### PROVIDED DATA

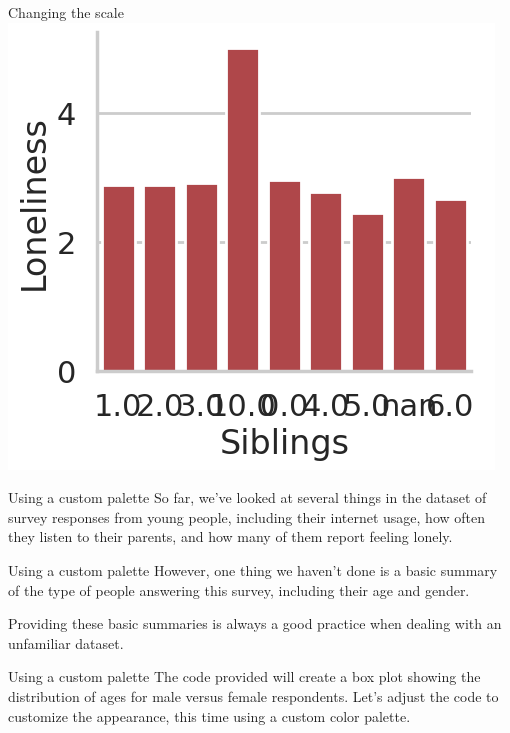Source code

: \documentclass[
  ignorenonframetext,
]{beamer}
\begin{document}
\begin{frame}{Changing the scale}
\label{changing-the-scale-16}
\includegraphics{../images/im302.png}
\end{frame}

\begin{frame}{Using a custom palette}
\label{using-a-custom-palette}
So far, we've looked at several things in the dataset of survey
responses from young people, including their internet usage, how often
they listen to their parents, and how many of them report feeling
lonely.
\end{frame}

\begin{frame}{Using a custom palette}
\label{using-a-custom-palette-1}
However, one thing we haven't done is a basic summary of the type of
people answering this survey, including their age and gender.

Providing these basic summaries is always a good practice when dealing
with an unfamiliar dataset.
\end{frame}

\begin{frame}{Using a custom palette}
\label{using-a-custom-palette-2}
The code provided will create a box plot showing the distribution of
ages for male versus female respondents. Let's adjust the code to
customize the appearance, this time using a custom color palette.
\end{frame}
\end{document}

### TRY IT
From top to bottom, restate the records above exactly and omit every picture.

### SOLUTION FOR THIS TASK
Source code

: \documentclass[
  ignorenonframetext,
]{beamer}
\begin{document}
\begin{frame}{Changing the scale}
\label{changing-the-scale-16}
\includegraphics{../images/im302.png}
\end{frame}

\begin{frame}{Using a custom palette}
\label{using-a-custom-palette}
So far, we've looked at several things in the dataset of survey
responses from young people, including their internet usage, how often
they listen to their parents, and how many of them report feeling
lonely.
\end{frame}

\begin{frame}{Using a custom palette}
\label{using-a-custom-palette-1}
However, one thing we haven't done is a basic summary of the type of
people answering this survey, including their age and gender.

Providing these basic summaries is always a good practice when dealing
with an unfamiliar dataset.
\end{frame}

\begin{frame}{Using a custom palette}
\label{using-a-custom-palette-2}
The code provided will create a box plot showing the distribution of
ages for male versus female respondents. Let's adjust the code to
customize the appearance, this time using a custom color palette.
\end{frame}
\end{document}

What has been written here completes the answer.